- The Pursuit of International Tax Compliance; IRS Reopens Offshore Voluntary Disclosure Program
- January 17, 2012 | Authors: Jonathan E. Gopman; Louis A. "Drew" LaGrande; Barbara E. Ruiz-Gonzalez; Sherwin P. Simmons
- Law Firms: Akerman Senterfitt - Naples Office ; Akerman Senterfitt - Tampa Office ; Akerman Senterfitt - Naples Office ; Akerman Senterfitt - Miami Office ; Akerman Senterfitt - Tampa Office
On January 9, 2012, the IRS announced IR-2012-5 that it has "reopened" the Offshore Voluntary Disclosure Program ("OVDP"). The IRS opened a new OVDP due to the continued and vast interest by U.S. citizens, other persons, residents and their representatives to have a vehicle in place to disclose the inadvertent or intentional concealment of offshore financial accounts or assets.
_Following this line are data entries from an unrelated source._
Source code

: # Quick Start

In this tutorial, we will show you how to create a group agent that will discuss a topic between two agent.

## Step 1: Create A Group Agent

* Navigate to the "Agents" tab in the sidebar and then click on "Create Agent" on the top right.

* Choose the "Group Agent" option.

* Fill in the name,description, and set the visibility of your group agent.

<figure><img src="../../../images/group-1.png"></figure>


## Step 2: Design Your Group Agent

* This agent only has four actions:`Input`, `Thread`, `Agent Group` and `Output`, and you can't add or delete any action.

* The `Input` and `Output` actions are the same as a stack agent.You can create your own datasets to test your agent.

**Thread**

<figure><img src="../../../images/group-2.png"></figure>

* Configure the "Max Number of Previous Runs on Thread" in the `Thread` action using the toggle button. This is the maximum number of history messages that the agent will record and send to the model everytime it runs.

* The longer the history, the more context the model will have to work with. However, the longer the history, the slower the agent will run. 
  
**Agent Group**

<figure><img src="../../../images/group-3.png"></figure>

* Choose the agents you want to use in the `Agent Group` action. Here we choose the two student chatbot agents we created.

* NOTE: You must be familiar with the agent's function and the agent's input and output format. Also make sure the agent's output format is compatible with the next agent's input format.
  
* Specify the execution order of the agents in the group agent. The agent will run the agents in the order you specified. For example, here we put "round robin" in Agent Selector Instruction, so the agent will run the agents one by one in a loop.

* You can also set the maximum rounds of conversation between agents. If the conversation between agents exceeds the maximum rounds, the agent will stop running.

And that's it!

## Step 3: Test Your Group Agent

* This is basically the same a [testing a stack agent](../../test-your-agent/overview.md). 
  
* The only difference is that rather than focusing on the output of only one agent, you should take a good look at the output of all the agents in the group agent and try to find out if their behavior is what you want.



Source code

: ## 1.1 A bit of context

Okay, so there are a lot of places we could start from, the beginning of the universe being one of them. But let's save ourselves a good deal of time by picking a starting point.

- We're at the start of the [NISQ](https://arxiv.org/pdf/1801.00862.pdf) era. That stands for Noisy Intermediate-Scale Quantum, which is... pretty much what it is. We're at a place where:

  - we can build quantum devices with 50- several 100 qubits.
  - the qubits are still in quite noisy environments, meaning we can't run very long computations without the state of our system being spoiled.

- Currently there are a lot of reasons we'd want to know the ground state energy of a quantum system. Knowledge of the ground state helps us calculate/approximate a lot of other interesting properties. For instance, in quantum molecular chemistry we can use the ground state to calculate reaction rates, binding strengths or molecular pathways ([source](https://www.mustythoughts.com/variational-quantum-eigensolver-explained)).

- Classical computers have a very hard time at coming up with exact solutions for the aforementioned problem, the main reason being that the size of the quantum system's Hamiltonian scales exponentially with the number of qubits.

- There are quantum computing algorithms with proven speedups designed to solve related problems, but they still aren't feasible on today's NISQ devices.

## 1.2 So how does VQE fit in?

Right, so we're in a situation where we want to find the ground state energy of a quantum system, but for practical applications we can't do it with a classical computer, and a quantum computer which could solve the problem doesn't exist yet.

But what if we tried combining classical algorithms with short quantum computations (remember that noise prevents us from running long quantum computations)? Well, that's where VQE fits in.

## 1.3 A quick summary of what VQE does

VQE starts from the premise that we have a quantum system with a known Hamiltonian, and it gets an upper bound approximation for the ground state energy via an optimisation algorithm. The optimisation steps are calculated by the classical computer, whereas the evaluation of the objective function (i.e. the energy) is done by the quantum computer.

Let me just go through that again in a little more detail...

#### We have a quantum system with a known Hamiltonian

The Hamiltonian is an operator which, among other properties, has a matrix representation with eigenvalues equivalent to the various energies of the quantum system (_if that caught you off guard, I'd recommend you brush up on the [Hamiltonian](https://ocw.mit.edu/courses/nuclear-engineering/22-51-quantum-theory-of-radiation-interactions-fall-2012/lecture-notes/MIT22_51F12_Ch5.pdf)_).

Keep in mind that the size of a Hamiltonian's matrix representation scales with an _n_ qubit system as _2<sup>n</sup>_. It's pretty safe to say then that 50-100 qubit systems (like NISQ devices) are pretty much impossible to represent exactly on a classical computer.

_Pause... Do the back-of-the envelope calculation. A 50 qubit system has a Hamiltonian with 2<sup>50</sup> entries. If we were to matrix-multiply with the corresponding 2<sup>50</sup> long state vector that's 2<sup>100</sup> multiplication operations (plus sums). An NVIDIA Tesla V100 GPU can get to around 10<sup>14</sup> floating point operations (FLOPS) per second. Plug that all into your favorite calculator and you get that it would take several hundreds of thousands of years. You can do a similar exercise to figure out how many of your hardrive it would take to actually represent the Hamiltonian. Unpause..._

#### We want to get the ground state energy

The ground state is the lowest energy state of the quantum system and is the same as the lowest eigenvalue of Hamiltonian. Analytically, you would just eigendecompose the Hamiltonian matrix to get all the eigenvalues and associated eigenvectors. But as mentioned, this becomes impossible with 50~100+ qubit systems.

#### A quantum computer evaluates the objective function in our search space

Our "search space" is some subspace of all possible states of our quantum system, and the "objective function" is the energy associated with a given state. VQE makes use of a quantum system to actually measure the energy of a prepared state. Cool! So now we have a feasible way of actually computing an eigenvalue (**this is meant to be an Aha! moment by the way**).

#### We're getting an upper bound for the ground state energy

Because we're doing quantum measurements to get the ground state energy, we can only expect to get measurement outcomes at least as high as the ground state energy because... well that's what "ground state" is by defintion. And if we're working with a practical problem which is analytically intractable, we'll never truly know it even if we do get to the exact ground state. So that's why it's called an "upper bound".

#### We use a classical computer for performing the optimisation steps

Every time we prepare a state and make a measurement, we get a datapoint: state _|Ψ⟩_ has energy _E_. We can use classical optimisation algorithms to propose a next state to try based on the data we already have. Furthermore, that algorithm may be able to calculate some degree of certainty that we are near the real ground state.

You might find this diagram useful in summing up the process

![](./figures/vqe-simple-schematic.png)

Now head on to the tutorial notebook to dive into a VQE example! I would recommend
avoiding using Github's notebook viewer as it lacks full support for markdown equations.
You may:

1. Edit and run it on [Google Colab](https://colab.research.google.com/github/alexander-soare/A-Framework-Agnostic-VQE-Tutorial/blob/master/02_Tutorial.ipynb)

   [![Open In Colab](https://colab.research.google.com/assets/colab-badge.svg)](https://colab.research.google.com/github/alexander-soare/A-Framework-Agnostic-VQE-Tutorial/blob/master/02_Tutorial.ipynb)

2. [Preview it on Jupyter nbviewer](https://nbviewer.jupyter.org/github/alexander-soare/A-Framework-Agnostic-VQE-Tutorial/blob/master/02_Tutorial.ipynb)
The new OVDP is substantially similar to the 2011 Program whose deadline recently passed but for the following key differences:
- The new OVDP is open-ended with no current submission deadline announced;
- The terms of the OVDP including penalties could be changed at any time by the IRS;
- The base line penalty under the OVDP is now 27.5% of the highest aggregate balance of the undisclosed foreign financial accounts and/or assets during the eight (8) full tax years prior to the submission. Under the 2011 Program, the penalty was 25% of the highest aggregate balance of the undisclosed foreign financial accounts and/or assets during tax years 2003 through 2010.
- The new OVDP still provides for a reduced penalty of 12.5% if the value of the foreign financial accounts and/or assets is under $75,000 for every tax year or 5% under certain exceptions including that of a U.S. citizen residing outside the U.S.
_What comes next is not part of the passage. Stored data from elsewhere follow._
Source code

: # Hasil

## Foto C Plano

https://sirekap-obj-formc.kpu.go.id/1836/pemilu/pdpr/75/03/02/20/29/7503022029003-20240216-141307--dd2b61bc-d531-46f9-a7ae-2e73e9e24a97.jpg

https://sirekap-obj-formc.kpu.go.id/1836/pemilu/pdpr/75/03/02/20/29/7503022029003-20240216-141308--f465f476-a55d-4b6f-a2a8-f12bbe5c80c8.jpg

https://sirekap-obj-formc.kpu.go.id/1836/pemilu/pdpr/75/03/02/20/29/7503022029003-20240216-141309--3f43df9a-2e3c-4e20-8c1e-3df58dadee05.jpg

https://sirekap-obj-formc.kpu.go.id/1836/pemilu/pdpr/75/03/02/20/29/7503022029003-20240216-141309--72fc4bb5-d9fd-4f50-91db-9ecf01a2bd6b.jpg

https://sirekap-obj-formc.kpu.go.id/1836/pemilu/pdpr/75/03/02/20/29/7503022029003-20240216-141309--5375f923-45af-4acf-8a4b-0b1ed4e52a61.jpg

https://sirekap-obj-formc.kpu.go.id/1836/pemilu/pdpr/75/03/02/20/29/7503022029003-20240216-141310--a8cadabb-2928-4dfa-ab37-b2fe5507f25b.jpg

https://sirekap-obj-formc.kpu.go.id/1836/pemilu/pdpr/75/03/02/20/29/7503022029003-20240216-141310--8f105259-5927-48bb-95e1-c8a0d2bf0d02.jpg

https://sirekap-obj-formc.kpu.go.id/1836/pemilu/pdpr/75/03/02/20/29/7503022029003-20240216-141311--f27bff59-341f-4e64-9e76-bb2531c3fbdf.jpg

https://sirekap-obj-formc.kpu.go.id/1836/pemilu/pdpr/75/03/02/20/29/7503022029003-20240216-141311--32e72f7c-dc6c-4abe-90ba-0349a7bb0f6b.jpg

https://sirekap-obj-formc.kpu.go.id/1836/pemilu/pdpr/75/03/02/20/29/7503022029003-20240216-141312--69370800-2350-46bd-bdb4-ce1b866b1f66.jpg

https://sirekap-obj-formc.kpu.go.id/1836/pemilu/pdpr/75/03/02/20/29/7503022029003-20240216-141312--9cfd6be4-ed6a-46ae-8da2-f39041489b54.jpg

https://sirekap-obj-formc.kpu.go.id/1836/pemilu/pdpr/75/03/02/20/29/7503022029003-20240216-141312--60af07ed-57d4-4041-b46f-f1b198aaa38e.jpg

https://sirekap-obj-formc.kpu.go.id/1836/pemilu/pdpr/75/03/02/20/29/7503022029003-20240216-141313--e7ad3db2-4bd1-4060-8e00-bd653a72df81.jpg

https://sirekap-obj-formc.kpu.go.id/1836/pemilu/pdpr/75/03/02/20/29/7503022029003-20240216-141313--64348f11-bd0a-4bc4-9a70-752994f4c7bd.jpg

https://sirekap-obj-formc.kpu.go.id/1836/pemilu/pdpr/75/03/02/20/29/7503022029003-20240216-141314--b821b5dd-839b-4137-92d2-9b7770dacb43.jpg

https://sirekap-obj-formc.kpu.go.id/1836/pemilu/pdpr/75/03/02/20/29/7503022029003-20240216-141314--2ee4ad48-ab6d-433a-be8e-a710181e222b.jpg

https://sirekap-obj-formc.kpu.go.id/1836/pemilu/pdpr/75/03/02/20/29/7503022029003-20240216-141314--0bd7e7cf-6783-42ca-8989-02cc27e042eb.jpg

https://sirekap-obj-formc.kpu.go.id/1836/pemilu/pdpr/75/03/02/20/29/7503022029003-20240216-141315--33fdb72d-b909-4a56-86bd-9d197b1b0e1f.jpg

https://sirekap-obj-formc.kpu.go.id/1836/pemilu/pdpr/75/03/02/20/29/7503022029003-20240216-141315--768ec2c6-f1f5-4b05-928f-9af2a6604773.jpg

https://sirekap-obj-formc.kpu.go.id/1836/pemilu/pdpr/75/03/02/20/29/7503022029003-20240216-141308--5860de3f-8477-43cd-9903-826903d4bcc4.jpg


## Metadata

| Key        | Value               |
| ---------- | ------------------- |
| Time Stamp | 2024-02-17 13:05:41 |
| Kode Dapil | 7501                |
As with the 2011 Program, IRS Commissioner Douglas Shulman continues to urge compliance by stating, "as we've said all along, people need to come in and get right with us before we find you." Commissioner Shulman goes on to state that, "we are following more leads and the risk for people who do not come in continues to increase."
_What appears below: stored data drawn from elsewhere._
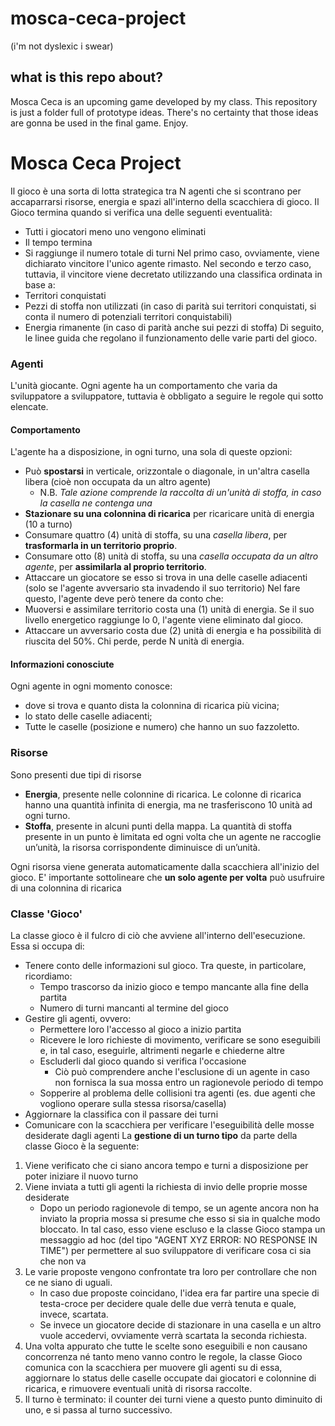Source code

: # mosca-ceca-project
(i'm not dyslexic i swear)

## what is this repo about?
Mosca Ceca is an upcoming game developed by my class. This repository is just a folder full of prototype ideas. There's no certainty that those ideas are gonna be used in the final game. Enjoy.

# Mosca Ceca Project
Il gioco è una sorta di lotta strategica tra N agenti che si scontrano per accaparrarsi risorse, energia e spazi all'interno della scacchiera di gioco. Il Gioco termina quando si verifica una delle seguenti eventualità:
- Tutti i giocatori meno uno vengono eliminati
- Il tempo termina
- Si raggiunge il numero totale di turni
Nel primo caso, ovviamente, viene dichiarato vincitore l'unico agente rimasto. Nel secondo e terzo caso, tuttavia, il vincitore viene decretato utilizzando una classifica ordinata in base a: 
- Territori conquistati
- Pezzi di stoffa non utilizzati (in caso di parità sui territori conquistati, si conta il numero di potenziali territori conquistabili)
- Energia rimanente (in caso di parità anche sui pezzi di stoffa)
Di seguito, le linee guida che regolano il funzionamento delle varie parti del gioco. 

### Agenti
L'unità giocante. Ogni agente ha un comportamento che varia da sviluppatore a sviluppatore, tuttavia è obbligato a seguire le regole qui sotto elencate.
#### Comportamento
L'agente ha a disposizione, in ogni turno, una sola di queste opzioni: 
- Può **spostarsi** in verticale, orizzontale o diagonale, in un'altra casella libera (cioè non occupata da un altro agente)
    - N.B. *Tale azione comprende la raccolta di un'unità di stoffa, in caso la casella ne contenga una*
- **Stazionare su una colonnina di ricarica** per ricaricare unità di energia (10 a turno)
- Consumare quattro (4) unità di stoffa, su una *casella libera*, per **trasformarla in un territorio proprio**.
- Consumare otto (8) unità di stoffa, su una *casella occupata da un altro agente*, per **assimilarla al proprio territorio**. 
- Attaccare un giocatore se esso si trova in una delle caselle adiacenti (solo se l'agente avversario sta invadendo il suo territorio)
Nel fare questo, l'agente deve però tenere da conto che:
- Muoversi e assimilare territorio costa una (1) unità di energia. Se il suo livello energetico raggiunge lo 0, l'agente viene eliminato dal gioco. 
- Attaccare un avversario costa due (2) unità di energia e ha possibilità di riuscita del 50%. Chi perde, perde N unità di energia.
#### Informazioni conosciute
Ogni agente in ogni momento conosce:
- dove si trova e quanto dista la colonnina di ricarica più vicina;
- lo stato delle caselle adiacenti;
- Tutte le caselle (posizione e numero) che hanno un suo fazzoletto.

### Risorse
Sono presenti due tipi di risorse
- **Energia**, presente nelle colonnine di ricarica. Le colonne di ricarica hanno una quantità infinita di energia, ma ne trasferiscono 10 unità ad ogni turno.
- **Stoffa**, presente in alcuni punti della mappa. La quantità di stoffa presente in un punto è limitata ed ogni volta che un agente ne raccoglie un’unità, la risorsa corrispondente diminuisce di un’unità.

Ogni risorsa viene generata automaticamente dalla scacchiera all'inizio del gioco.
E' importante sottolineare che **un solo agente per volta** può usufruire di una colonnina di ricarica

### Classe 'Gioco'
La classe gioco è il fulcro di ciò che avviene all'interno dell'esecuzione. Essa si occupa di: 
- Tenere conto delle informazioni sul gioco. Tra queste, in particolare, ricordiamo:
    - Tempo trascorso da inizio gioco e tempo mancante alla fine della partita
    - Numero di turni mancanti al termine del gioco
- Gestire gli agenti, ovvero:
    - Permettere loro l'accesso al gioco a inizio partita
    - Ricevere le loro richieste di movimento, verificare se sono eseguibili e, in tal caso, eseguirle, altrimenti negarle e chiederne altre
    - Escluderli dal gioco quando si verifica l'occasione
        - Ciò può comprendere anche l'esclusione di un agente in caso non fornisca la sua mossa entro un ragionevole periodo di tempo
    - Sopperire al problema delle collisioni tra agenti (es. due agenti che vogliono operare sulla stessa risorsa/casella)
- Aggiornare la classifica con il passare dei turni
- Comunicare con la scacchiera per verificare l'eseguibilità delle mosse desiderate dagli agenti
La **gestione di un turno tipo** da parte della classe Gioco è la seguente: 
1. Viene verificato che ci siano ancora tempo e turni a disposizione per poter iniziare il nuovo turno
2. Viene inviata a tutti gli agenti la richiesta di invio delle proprie mosse desiderate
    - Dopo un periodo ragionevole di tempo, se un agente ancora non ha inviato la propria mossa si presume che esso si sia in qualche modo bloccato. In tal caso, esso viene escluso e la classe Gioco stampa un messaggio ad hoc (del tipo "AGENT XYZ ERROR: NO RESPONSE IN TIME") per permettere al suo sviluppatore di verificare cosa ci sia che non va
3. Le varie proposte vengono confrontate tra loro per controllare che non ce ne siano di uguali.
    - In caso due proposte coincidano, l'idea era far partire una specie di testa-croce per decidere quale delle due verrà tenuta e quale, invece, scartata.
    - Se invece un giocatore decide di stazionare in una casella e un altro vuole accedervi, ovviamente verrà scartata la seconda richiesta.
4. Una volta appurato che tutte le scelte sono eseguibili e non causano concorrenza né tanto meno vanno contro le regole, la classe Gioco comunica con la scacchiera per muovere gli agenti su di essa, aggiornare lo status delle caselle occupate dai giocatori e colonnine di ricarica, e rimuovere eventuali unità di risorsa raccolte. 
5. Il turno è terminato: il counter dei turni viene a questo punto diminuito di uno, e si passa al turno successivo.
The OVDP comes at a crucial time in IRS offshore scrutiny and compliance. With the recent finalization of the Form 8938, Statement of Specified Foreign Financial Assets, and the issuance of the corresponding temporary and proposed regulations, along with the fact that the U.S. Government is attempting to settle with eleven (11) foreign banks in Switzerland, Liechtenstein and Israel to obtain information on U.S. citizen and resident account holders, now is a key time for U.S. citizens and residents to determine the best avenue to become compliant prior to an IRS examination.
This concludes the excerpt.